Data for the task START
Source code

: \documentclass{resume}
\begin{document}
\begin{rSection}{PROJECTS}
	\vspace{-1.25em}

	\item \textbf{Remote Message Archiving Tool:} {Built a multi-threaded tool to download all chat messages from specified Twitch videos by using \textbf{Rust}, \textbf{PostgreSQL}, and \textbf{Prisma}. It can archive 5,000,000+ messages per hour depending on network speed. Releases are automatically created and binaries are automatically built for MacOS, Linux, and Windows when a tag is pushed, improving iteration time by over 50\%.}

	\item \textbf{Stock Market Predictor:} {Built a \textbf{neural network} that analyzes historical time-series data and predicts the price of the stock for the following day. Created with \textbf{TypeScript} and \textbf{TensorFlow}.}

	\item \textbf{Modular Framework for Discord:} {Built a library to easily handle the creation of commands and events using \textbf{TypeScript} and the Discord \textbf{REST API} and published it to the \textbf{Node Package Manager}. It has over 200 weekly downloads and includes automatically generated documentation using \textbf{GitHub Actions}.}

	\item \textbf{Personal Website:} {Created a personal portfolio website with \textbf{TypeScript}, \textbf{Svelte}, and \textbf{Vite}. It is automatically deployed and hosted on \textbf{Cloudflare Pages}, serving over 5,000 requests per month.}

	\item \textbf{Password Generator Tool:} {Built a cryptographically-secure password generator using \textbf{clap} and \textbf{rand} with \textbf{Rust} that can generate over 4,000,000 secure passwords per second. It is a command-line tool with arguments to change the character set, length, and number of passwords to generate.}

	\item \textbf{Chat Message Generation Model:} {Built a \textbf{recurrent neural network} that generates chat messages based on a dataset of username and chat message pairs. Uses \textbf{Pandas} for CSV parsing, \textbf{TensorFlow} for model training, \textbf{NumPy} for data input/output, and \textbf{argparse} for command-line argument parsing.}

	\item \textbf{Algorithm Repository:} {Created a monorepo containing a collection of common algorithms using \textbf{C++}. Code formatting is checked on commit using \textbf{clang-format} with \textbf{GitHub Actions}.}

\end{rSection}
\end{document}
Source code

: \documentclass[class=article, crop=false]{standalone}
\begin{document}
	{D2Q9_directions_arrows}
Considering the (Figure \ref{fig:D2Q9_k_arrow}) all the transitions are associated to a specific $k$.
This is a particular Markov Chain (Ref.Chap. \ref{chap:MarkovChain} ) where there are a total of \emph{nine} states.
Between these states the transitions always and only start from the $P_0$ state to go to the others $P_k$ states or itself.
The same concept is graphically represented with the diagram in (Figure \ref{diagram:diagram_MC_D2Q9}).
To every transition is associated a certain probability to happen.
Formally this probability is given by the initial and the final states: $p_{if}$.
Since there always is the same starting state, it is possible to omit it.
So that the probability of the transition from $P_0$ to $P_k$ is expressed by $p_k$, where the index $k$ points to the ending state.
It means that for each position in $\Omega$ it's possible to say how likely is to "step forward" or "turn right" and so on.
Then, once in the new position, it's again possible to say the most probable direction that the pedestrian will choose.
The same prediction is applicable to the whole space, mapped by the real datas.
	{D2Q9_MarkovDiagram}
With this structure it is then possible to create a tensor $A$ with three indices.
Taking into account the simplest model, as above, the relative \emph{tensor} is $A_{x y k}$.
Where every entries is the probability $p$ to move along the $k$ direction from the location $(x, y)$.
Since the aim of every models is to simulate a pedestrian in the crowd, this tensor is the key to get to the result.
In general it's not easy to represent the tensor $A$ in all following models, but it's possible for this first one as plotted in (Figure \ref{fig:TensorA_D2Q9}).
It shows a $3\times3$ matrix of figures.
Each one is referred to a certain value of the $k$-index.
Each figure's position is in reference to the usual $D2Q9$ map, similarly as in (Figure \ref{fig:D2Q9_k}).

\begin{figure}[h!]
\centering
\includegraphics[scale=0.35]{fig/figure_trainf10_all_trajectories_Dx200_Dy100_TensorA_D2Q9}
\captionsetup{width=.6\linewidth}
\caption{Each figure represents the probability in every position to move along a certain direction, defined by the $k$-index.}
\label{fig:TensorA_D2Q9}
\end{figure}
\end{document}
Data for the task END
**About this exercise:**
From the entries above, give again exactly the lines running from the line with "that analyzes historical" to the line with "a cryptographically-secure password"; include both of those lines.

**Task output:**
	\item \textbf{Stock Market Predictor:} {Built a \textbf{neural network} that analyzes historical time-series data and predicts the price of the stock for the following day. Created with \textbf{TypeScript} and \textbf{TensorFlow}.}

	\item \textbf{Modular Framework for Discord:} {Built a library to easily handle the creation of commands and events using \textbf{TypeScript} and the Discord \textbf{REST API} and published it to the \textbf{Node Package Manager}. It has over 200 weekly downloads and includes automatically generated documentation using \textbf{GitHub Actions}.}

	\item \textbf{Personal Website:} {Created a personal portfolio website with \textbf{TypeScript}, \textbf{Svelte}, and \textbf{Vite}. It is automatically deployed and hosted on \textbf{Cloudflare Pages}, serving over 5,000 requests per month.}

	\item \textbf{Password Generator Tool:} {Built a cryptographically-secure password generator using \textbf{clap} and \textbf{rand} with \textbf{Rust} that can generate over 4,000,000 secure passwords per second. It is a command-line tool with arguments to change the character set, length, and number of passwords to generate.}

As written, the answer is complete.